Langit sore di atas Jakarta tampak muram, tertutup awan mendung yang menggantung rendah, seolah mewakili kehancuran yang tengah berkecamuk di dalam dada Anjani Direja. Anjani berdiri mematung di ambang pintu ruang kerja suaminya, Malik Wiratama. Napasnya tercekat, paru-parunya seolah menolak untuk menghirup oksigen. Tangan yang tadi memegang nampan berisi teh hangat kini gemetar hebat, hingga denting cangkir porselen yang beradu dengan tatakan terdengar sumbang di tengah kesunyian rumah mewah itu.

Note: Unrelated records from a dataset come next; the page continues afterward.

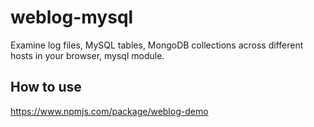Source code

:# weblog-mysql

Examine log files, MySQL tables, MongoDB collections across different hosts in your browser, mysql module.

## How to use

https://www.npmjs.com/package/weblog-demo
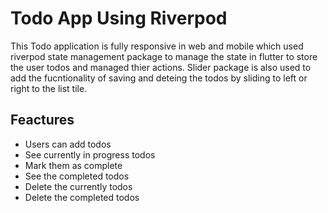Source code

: # Todo App Using Riverpod

This Todo application is fully responsive in web and mobile which used riverpod state management package to manage the state in flutter to store the user todos and managed thier actions.
Slider package is also used to add the fucntionality of saving and deteing the todos by sliding to left or right to the list tile.

## Feactures

- Users can add todos
- See currently in progress todos
- Mark them as complete
- See the completed todos
- Delete the currently todos
- Delete the completed todos

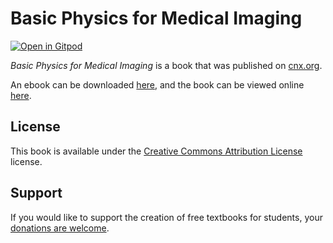 # Basic Physics for Medical Imaging

[![Open in Gitpod](https://gitpod.io/button/open-in-gitpod.svg)](https://gitpod.io/from-referrer/)

_Basic Physics for Medical Imaging_ is a book that was published on [cnx.org](https://cnx.org/).

An ebook can be downloaded [here](https://github.com/cnx-user-books/cnxbook-basic-physics-for-medical-imaging/releases/latest), and the book can be viewed online [here](https://github.com/cnx-user-books/cnxbook-basic-physics-for-medical-imaging/releases/latest).

## License
This book is available under the [Creative Commons Attribution License](./LICENSE) license.

## Support
If you would like to support the creation of free textbooks for students, your [donations are welcome](https://riceconnect.rice.edu/donation/support-openstax-banner).
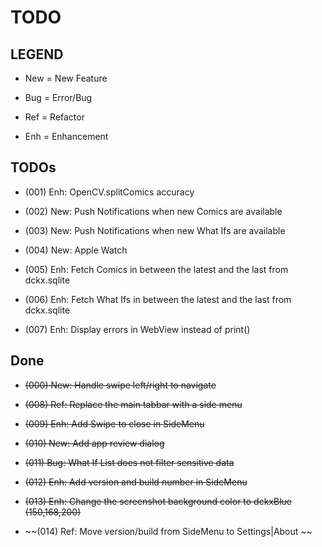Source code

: # TODO

## LEGEND

- New = New Feature

- Bug = Error/Bug

- Ref = Refactor

- Enh = Enhancement

## TODOs

- (001) Enh: OpenCV.splitComics accuracy

- (002) New: Push Notifications when new Comics are available

- (003) New: Push Notifications when new What Ifs are available

- (004) New: Apple Watch

- (005) Enh: Fetch Comics in between the latest and the last from dckx.sqlite

- (006) Enh: Fetch What Ifs in between the latest and the last from dckx.sqlite

- (007) Enh: Display errors in WebView instead of print()

## Done

- ~~(000) New: Handle swipe left/right to navigate~~

- ~~(008) Ref: Replace the main tabbar with a side menu~~

- ~~(009) Enh: Add Swipe to close in SideMenu~~

- ~~(010) New: Add app review dialog~~

- ~~(011) Bug: What If List does not filter sensitive data~~

- ~~(012) Enh: Add version and build number in SideMenu~~

- ~~(013) Enh: Change the screenshot background color to dckxBlue (150,168,200)~~

- ~~(014) Ref: Move version/build from SideMenu to Settings|About ~~





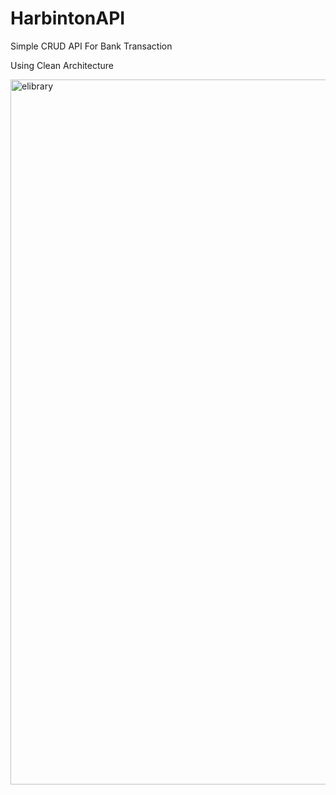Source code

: # HarbintonAPI
Simple CRUD API For Bank Transaction

Using Clean Architecture 

<img width="1128" alt="elibrary" src="https://user-images.githubusercontent.com/58959180/187664265-b80f9197-343c-4683-812a-f9b69a367459.png">
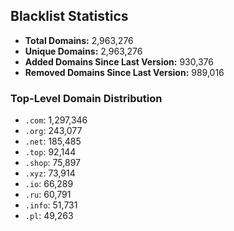 ## Blacklist Statistics

- **Total Domains:** 2,963,276
- **Unique Domains:** 2,963,276
- **Added Domains Since Last Version:** 930,376
- **Removed Domains Since Last Version:** 989,016

### Top-Level Domain Distribution

-  `.com`: 1,297,346
-  `.org`: 243,077
-  `.net`: 185,485
-  `.top`: 92,144
-  `.shop`: 75,897
-  `.xyz`: 73,914
-  `.io`: 66,289
-  `.ru`: 60,791
-  `.info`: 51,731
-  `.pl`: 49,263
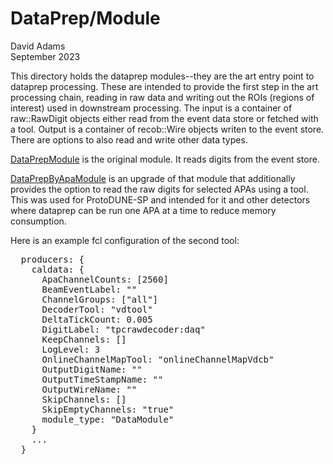 # DataPrep/Module
David Adams  
September 2023

This directory holds the dataprep modules--they are the art entry point to dataprep processing.
These are intended to provide the first step in the art processing chain, reading in raw data and writing out the ROIs (regions of interest)
used in downstream processing.
The input is a container of raw::RawDigit objects either read from the event data store or fetched with a tool.
Output is a container of recob::Wire objects writen to the event store.
There are options to also read and write other data types.

[DataPrepModule](DataPrepModule_module.cc) is the original module. It reads digits from the event store.

[DataPrepByApaModule](DataPrepByApaModule_module.cc) is an upgrade of that module that additionally provides the option
to read the raw digits for selected APAs using a tool.
This was used for ProtoDUNE-SP and intended for it and other detectors where dataprep can be run one APA at a time
to reduce memory consumption.

Here is an example fcl configuration of the second tool:
<pre>
  producers: {
    caldata: {
      ApaChannelCounts: [2560]
      BeamEventLabel: ""
      ChannelGroups: ["all"]
      DecoderTool: "vdtool"
      DeltaTickCount: 0.005
      DigitLabel: "tpcrawdecoder:daq"
      KeepChannels: []
      LogLevel: 3
      OnlineChannelMapTool: "onlineChannelMapVdcb"
      OutputDigitName: ""
      OutputTimeStampName: ""
      OutputWireName: ""
      SkipChannels: []
      SkipEmptyChannels: "true"
      module_type: "DataModule"
    }
    ...
  }
</pre>
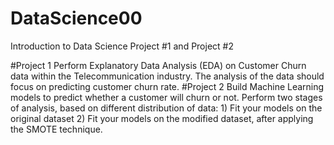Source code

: # DataScience00
Introduction to Data Science Project #1 and Project #2

#Project 1 Perform Explanatory Data Analysis (EDA) on Customer Churn data within the Telecommunication 
           industry. The analysis of the data should focus on predicting customer churn rate. 
#Project 2 Build Machine Learning models to predict whether a customer will churn or not. 
           Perform two stages of analysis, based on different distribution of data: 
           1) Fit your models on the original dataset 
           2) Fit your models on the modified dataset, after applying the SMOTE technique. 
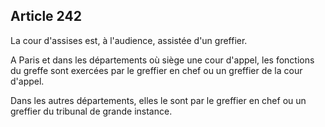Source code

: Article 242
----
La cour d'assises est, à l'audience, assistée d'un greffier.

A Paris et dans les départements où siège une cour d'appel, les fonctions du
greffe sont exercées par le greffier en chef ou un greffier de la cour d'appel.

Dans les autres départements, elles le sont par le greffier en chef ou un
greffier du tribunal de grande instance.
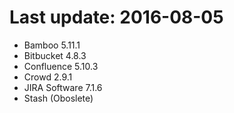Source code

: # Last update: 2016-08-05

- Bamboo 5.11.1
- Bitbucket 4.8.3
- Confluence 5.10.3
- Crowd 2.9.1
- JIRA Software 7.1.6
- Stash (Oboslete)

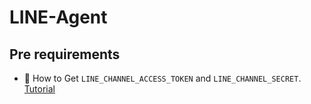 # LINE-Agent


## Pre requirements
  - 🔑 How to Get `LINE_CHANNEL_ACCESS_TOKEN` and `LINE_CHANNEL_SECRET`. [Tutorial](docs/LINE_setting.md)
  
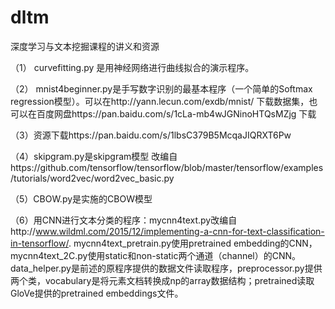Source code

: # dltm
深度学习与文本挖掘课程的讲义和资源

（1） curvefitting.py 是用神经网络进行曲线拟合的演示程序。

（2） mnist4beginner.py是手写数字识别的最基本程序（一个简单的Softmax regression模型）。可以在http://yann.lecun.com/exdb/mnist/ 下载数据集，也可以在百度网盘https://pan.baidu.com/s/1cLa-mb4wJGNinoHTQsMZjg 下载

（3）资源下载https://pan.baidu.com/s/1lbsC379B5McqaJIQRXT6Pw

（4）skipgram.py是skipgram模型
改编自https://github.com/tensorflow/tensorflow/blob/master/tensorflow/examples/tutorials/word2vec/word2vec_basic.py

（5）CBOW.py是实施的CBOW模型

（6）用CNN进行文本分类的程序：mycnn4text.py改编自http://www.wildml.com/2015/12/implementing-a-cnn-for-text-classification-in-tensorflow/. mycnn4text_pretrain.py使用pretrained embedding的CNN，mycnn4text_2C.py使用static和non-static两个通道（channel）的CNN。data_helper.py是前述的原程序提供的数据文件读取程序，preprocessor.py提供两个类，vocabulary是将元素文档转换成np的array数据结构；pretrained读取GloVe提供的pretrained embeddings文件。

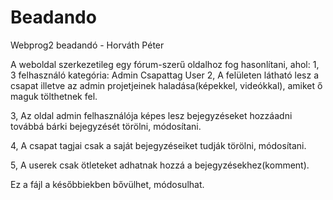 # Beadando

Webprog2 beadandó - Horváth Péter

A weboldal szerkezetileg egy fórum-szerű oldalhoz fog hasonlítani, ahol:
  1, 3 felhasználó kategória: Admin
                              Csapattag
                              User
  2, A felületen látható lesz a csapat illetve az admin projetjeinek haladása(képekkel, videókkal), amiket ő maguk tölthetnek fel.
  
  3, Az oldal admin felhasználója képes lesz bejegyzéseket hozzáadni továbbá bárki bejegyzését törölni, módosítani.
  
  4, A csapat tagjai csak a saját bejegyzéseiket tudják törölni, módosítani.
  
  5, A userek csak ötleteket adhatnak hozzá a bejegyzésekhez(komment).
  
  Ez a fájl a későbbiekben bővülhet, módosulhat.
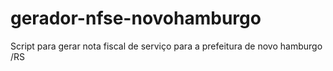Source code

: # gerador-nfse-novohamburgo
Script para gerar nota fiscal de serviço para a prefeitura de novo hamburgo /RS

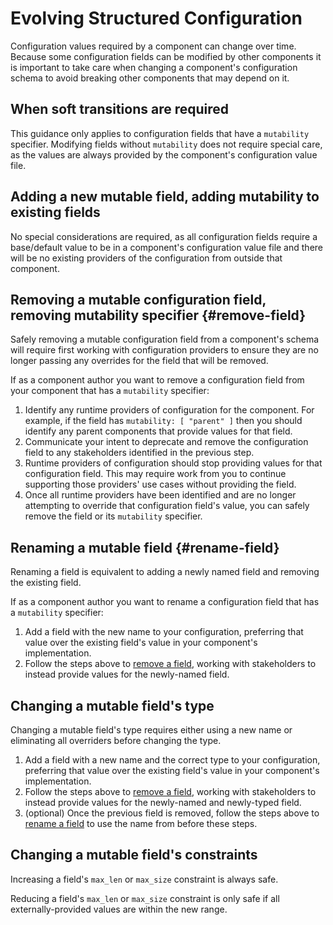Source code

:# Evolving Structured Configuration

Configuration values required by a component can change over time. Because some
configuration fields can be modified by other components it is important to take
care when changing a component's configuration schema to avoid breaking other
components that may depend on it.

## When soft transitions are required

This guidance only applies to configuration fields that have a `mutability`
specifier. Modifying fields without `mutability` does not require special care,
as the values are always provided by the component's configuration value file.

## Adding a new mutable field, adding mutability to existing fields

No special considerations are required, as all configuration fields require a
base/default value to be in a component's configuration value file and there
will be no existing providers of the configuration from outside that component.

## Removing a mutable configuration field, removing mutability specifier {#remove-field}

Safely removing a mutable configuration field from a component's schema will
require first working with configuration providers to ensure they are no
longer passing any overrides for the field that will be removed.

If as a component author you want to remove a configuration field from your
component that has a `mutability` specifier:

1. Identify any runtime providers of configuration for the component. For example,
   if the field has `mutability: [ "parent" ]` then you should identify any parent
   components that provide values for that field.
1. Communicate your intent to deprecate and remove the configuration field to
   any stakeholders identified in the previous step.
1. Runtime providers of configuration should stop providing values for that
   configuration field. This may require work from you to continue supporting
   those providers' use cases without providing the field.
1. Once all runtime providers have been identified and are no longer attempting
   to override that configuration field's value, you can safely remove the field
   or its `mutability` specifier.

## Renaming a mutable field {#rename-field}

Renaming a field is equivalent to adding a newly named field and removing the
existing field.

If as a component author you want to rename a configuration field that has a
`mutability` specifier:

1. Add a field with the new name to your configuration, preferring that value
   over the existing field's value in your component's implementation.
1. Follow the steps above to [remove a field], working with stakeholders to
   instead provide values for the newly-named field.

[remove a field]: #remove-field

## Changing a mutable field's type

Changing a mutable field's type requires either using a new name or eliminating
all overriders before changing the type.

1. Add a field with a new name and the correct type to your configuration,
   preferring that value over the existing field's value in your component's
   implementation.
1. Follow the steps above to [remove a field], working with stakeholders to
   instead provide values for the newly-named and newly-typed field.
1. (optional) Once the previous field is removed, follow the steps above to
   [rename a field] to use the name from before these steps.

[rename a field]: #rename-field

## Changing a mutable field's constraints

Increasing a field's `max_len` or `max_size` constraint is always safe.

Reducing a field's `max_len` or `max_size` constraint is only safe if all
externally-provided values are within the new range.
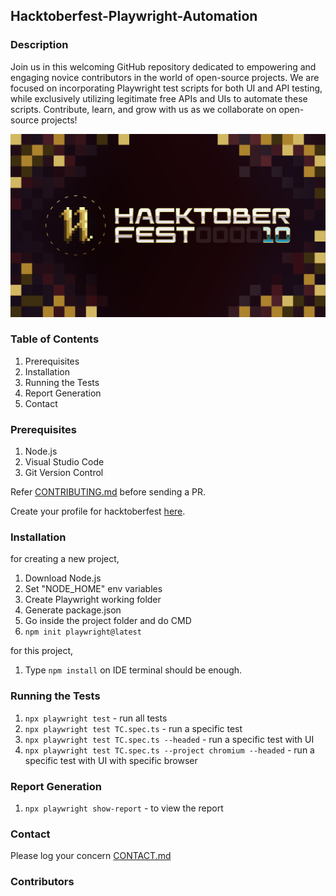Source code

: ## Hacktoberfest-Playwright-Automation

### Description

Join us in this welcoming GitHub repository dedicated to empowering and engaging novice contributors in the world of open-source projects. We are focused on incorporating Playwright test scripts for both UI and API testing, while exclusively utilizing legitimate free APIs and UIs to automate these scripts. Contribute, learn, and grow with us as we collaborate on open-source projects!

![alt Hacktoberfestfest-banner](./fallfest-banner.png)

### Table of Contents

1. Prerequisites
2. Installation
3. Running the Tests
4. Report Generation
5. Contact

### Prerequisites

1. Node.js
2. Visual Studio Code 
3. Git Version Control

Refer [CONTRIBUTING.md](https://github.com/Malitthh/Hacktoberfest-Playwright-Automation/blob/main/CONTRIBUTING.md) before sending a PR.


Create your profile for hacktoberfest [here](https://hacktoberfest.com/profile/).

### Installation

for creating a new project,

1. Download Node.js
2. Set "NODE_HOME" env variables
3. Create Playwright working folder
4. Generate package.json
5. Go inside the project folder and do CMD
6. `npm init playwright@latest`

for this project,

1. Type `npm install` on IDE terminal should be enough.

### Running the Tests

1. `npx playwright test` - run all tests
2. `npx playwright test TC.spec.ts` - run a specific test
3. `npx playwright test TC.spec.ts --headed` - run a specific test with UI
4. `npx playwright test TC.spec.ts --project chromium --headed` - run a specific test with UI with specific browser

### Report Generation

1. `npx playwright show-report` - to view the report

### Contact

Please log your concern [CONTACT.md](https://github.com/Malitthh/Hacktoberfest-Playwright-Automation/blob/main/CONTACT.md)

### Contributors
<!-- <a href="https://github.com/Malitthh/Hacktoberfest-Playwright-Automation/graphs/contributors">
  <img src="https://contributors-img.web.app/image?repo=Malitthh/Hacktoberfest-Playwright-Automation&max=100" alt="Lista de contribuidores" width="100%"/>
</a> -->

Di depannya, sebuah pemandangan yang seharusnya mustahil terjadi justru terpampang nyata. Malik, pria yang telah ia nikahi selama lima tahun, pria yang selalu ia banggakan kesetiaannya, kini tengah membelit pinggang wanita lain. Dan wanita itu bukanlah orang asing. Dara Mitha Dahayu, sahabat karib Anjani sejak masa kuliah, sosok yang ia anggap sebagai saudara perempuan sendiri, kini tengah tertawa renyah dalam pelukan Malik.
Dunia Anjani runtuh dalam sekejap. Rasanya seperti ribuan jarum tajam menusuk jantungnya secara bersamaan. Ia melihat ponsel Malik yang tergeletak di atas meja kerja, layarnya yang menyala menampilkan pesan singkat bernada mesra yang tak sanggup lagi ia baca lebih jauh. Pengkhianatan ini terasa dua kali lipat lebih menyakitkan karena melibatkan dua orang yang paling ia percayai di dunia ini.
"Anjani?"
Suara Malik yang berat dan tenang kini terdengar seperti belati bagi telinga Anjani. Malik melepaskan pelukannya dari Dara, namun tidak ada ekspresi bersalah atau malu di wajahnya. Pria itu justru menatap Anjani dengan tatapan datar, seolah keberadaan istrinya di sana hanyalah gangguan kecil dalam rencananya. Sementara itu, Dara hanya menunduk, menyembunyikan seringai kemenangan yang tipis di balik helai rambutnya yang terurai.
Sebelum Anjani mampu mengeluarkan satu patah kata pun dari tenggorokannya yang tercekat, suara melengking yang familiar dan menyakitkan telinga memecah suasana.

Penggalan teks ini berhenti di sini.